Assignment
Only the pictures are to be left out; return the rest of the data exactly as it stands.

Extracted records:
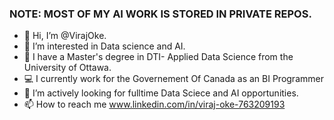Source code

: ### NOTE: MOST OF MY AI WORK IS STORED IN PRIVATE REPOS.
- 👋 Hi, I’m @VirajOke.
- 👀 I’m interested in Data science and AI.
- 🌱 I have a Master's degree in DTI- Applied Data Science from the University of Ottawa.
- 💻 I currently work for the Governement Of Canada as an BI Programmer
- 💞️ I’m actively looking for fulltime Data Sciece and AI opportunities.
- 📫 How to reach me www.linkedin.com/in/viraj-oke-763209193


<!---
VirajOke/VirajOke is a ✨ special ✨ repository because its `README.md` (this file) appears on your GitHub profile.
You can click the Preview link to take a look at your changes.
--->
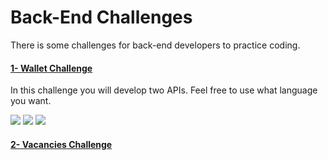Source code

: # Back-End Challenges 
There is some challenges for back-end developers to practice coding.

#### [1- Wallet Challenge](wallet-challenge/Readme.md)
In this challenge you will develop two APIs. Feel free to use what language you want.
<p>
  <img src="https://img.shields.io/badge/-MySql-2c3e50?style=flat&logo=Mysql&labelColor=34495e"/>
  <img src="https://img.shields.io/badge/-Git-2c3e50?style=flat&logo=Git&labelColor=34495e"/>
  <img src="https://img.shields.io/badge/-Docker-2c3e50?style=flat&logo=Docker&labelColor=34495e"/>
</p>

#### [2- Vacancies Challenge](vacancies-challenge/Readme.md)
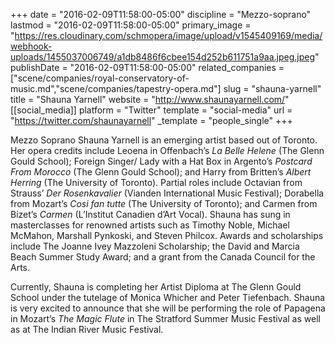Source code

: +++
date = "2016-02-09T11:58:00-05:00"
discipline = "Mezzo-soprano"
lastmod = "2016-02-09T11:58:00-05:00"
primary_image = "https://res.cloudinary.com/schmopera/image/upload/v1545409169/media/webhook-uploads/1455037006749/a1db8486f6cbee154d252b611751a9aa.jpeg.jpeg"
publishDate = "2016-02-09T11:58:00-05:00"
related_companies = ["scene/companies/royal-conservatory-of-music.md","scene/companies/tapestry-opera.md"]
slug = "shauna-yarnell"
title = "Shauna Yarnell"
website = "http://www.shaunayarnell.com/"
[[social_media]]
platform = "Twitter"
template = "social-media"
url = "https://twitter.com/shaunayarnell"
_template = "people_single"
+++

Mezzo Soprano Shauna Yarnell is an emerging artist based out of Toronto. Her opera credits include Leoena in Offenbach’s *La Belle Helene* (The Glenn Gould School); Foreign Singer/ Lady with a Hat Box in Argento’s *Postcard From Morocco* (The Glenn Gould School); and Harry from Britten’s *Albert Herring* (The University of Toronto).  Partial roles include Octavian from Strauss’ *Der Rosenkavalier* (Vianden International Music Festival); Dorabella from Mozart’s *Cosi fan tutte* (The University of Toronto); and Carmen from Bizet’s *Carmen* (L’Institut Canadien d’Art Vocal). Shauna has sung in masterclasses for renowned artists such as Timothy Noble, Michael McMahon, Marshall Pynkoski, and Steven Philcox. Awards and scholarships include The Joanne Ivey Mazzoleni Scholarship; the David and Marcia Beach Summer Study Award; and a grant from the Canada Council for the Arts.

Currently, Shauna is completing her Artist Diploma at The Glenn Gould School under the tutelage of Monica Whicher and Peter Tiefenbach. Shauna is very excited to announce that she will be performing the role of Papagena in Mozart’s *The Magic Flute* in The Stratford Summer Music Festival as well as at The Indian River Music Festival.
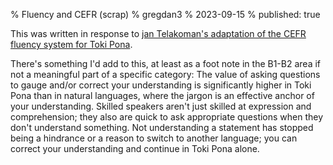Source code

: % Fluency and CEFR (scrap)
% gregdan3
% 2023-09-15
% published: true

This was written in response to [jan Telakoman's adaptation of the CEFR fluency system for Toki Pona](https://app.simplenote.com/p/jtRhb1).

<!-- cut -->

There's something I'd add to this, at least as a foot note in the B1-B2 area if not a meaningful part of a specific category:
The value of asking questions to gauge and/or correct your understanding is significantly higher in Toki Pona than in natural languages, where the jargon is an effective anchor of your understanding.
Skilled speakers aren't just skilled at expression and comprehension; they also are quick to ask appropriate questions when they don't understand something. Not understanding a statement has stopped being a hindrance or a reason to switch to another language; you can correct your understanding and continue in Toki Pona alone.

Solution below
Source code

: ### NOTE: MOST OF MY AI WORK IS STORED IN PRIVATE REPOS.
- 👋 Hi, I’m @VirajOke.
- 👀 I’m interested in Data science and AI.
- 🌱 I have a Master's degree in DTI- Applied Data Science from the University of Ottawa.
- 💻 I currently work for the Governement Of Canada as an BI Programmer
- 💞️ I’m actively looking for fulltime Data Sciece and AI opportunities.
- 📫 How to reach me www.linkedin.com/in/viraj-oke-763209193


<!---
VirajOke/VirajOke is a ✨ special ✨ repository because its `README.md` (this file) appears on your GitHub profile.
You can click the Preview link to take a look at your changes.
--->
Source code

: # Back-End Challenges 
There is some challenges for back-end developers to practice coding.

#### [1- Wallet Challenge](wallet-challenge/Readme.md)
In this challenge you will develop two APIs. Feel free to use what language you want.
<p>
  <img src="https://img.shields.io/badge/-MySql-2c3e50?style=flat&logo=Mysql&labelColor=34495e"/>
  <img src="https://img.shields.io/badge/-Git-2c3e50?style=flat&logo=Git&labelColor=34495e"/>
  <img src="https://img.shields.io/badge/-Docker-2c3e50?style=flat&logo=Docker&labelColor=34495e"/>
</p>

#### [2- Vacancies Challenge](vacancies-challenge/Readme.md)
Source code

: +++
date = "2016-02-09T11:58:00-05:00"
discipline = "Mezzo-soprano"
lastmod = "2016-02-09T11:58:00-05:00"
primary_image = "https://res.cloudinary.com/schmopera/image/upload/v1545409169/media/webhook-uploads/1455037006749/a1db8486f6cbee154d252b611751a9aa.jpeg.jpeg"
publishDate = "2016-02-09T11:58:00-05:00"
related_companies = ["scene/companies/royal-conservatory-of-music.md","scene/companies/tapestry-opera.md"]
slug = "shauna-yarnell"
title = "Shauna Yarnell"
website = "http://www.shaunayarnell.com/"
[[social_media]]
platform = "Twitter"
template = "social-media"
url = "https://twitter.com/shaunayarnell"
_template = "people_single"
+++

Mezzo Soprano Shauna Yarnell is an emerging artist based out of Toronto. Her opera credits include Leoena in Offenbach’s *La Belle Helene* (The Glenn Gould School); Foreign Singer/ Lady with a Hat Box in Argento’s *Postcard From Morocco* (The Glenn Gould School); and Harry from Britten’s *Albert Herring* (The University of Toronto).  Partial roles include Octavian from Strauss’ *Der Rosenkavalier* (Vianden International Music Festival); Dorabella from Mozart’s *Cosi fan tutte* (The University of Toronto); and Carmen from Bizet’s *Carmen* (L’Institut Canadien d’Art Vocal). Shauna has sung in masterclasses for renowned artists such as Timothy Noble, Michael McMahon, Marshall Pynkoski, and Steven Philcox. Awards and scholarships include The Joanne Ivey Mazzoleni Scholarship; the David and Marcia Beach Summer Study Award; and a grant from the Canada Council for the Arts.

Currently, Shauna is completing her Artist Diploma at The Glenn Gould School under the tutelage of Monica Whicher and Peter Tiefenbach. Shauna is very excited to announce that she will be performing the role of Papagena in Mozart’s *The Magic Flute* in The Stratford Summer Music Festival as well as at The Indian River Music Festival.
Source code

: % Fluency and CEFR (scrap)
% gregdan3
% 2023-09-15
% published: true

This was written in response to [jan Telakoman's adaptation of the CEFR fluency system for Toki Pona](https://app.simplenote.com/p/jtRhb1).

<!-- cut -->

There's something I'd add to this, at least as a foot note in the B1-B2 area if not a meaningful part of a specific category:
The value of asking questions to gauge and/or correct your understanding is significantly higher in Toki Pona than in natural languages, where the jargon is an effective anchor of your understanding.
Skilled speakers aren't just skilled at expression and comprehension; they also are quick to ask appropriate questions when they don't understand something. Not understanding a statement has stopped being a hindrance or a reason to switch to another language; you can correct your understanding and continue in Toki Pona alone.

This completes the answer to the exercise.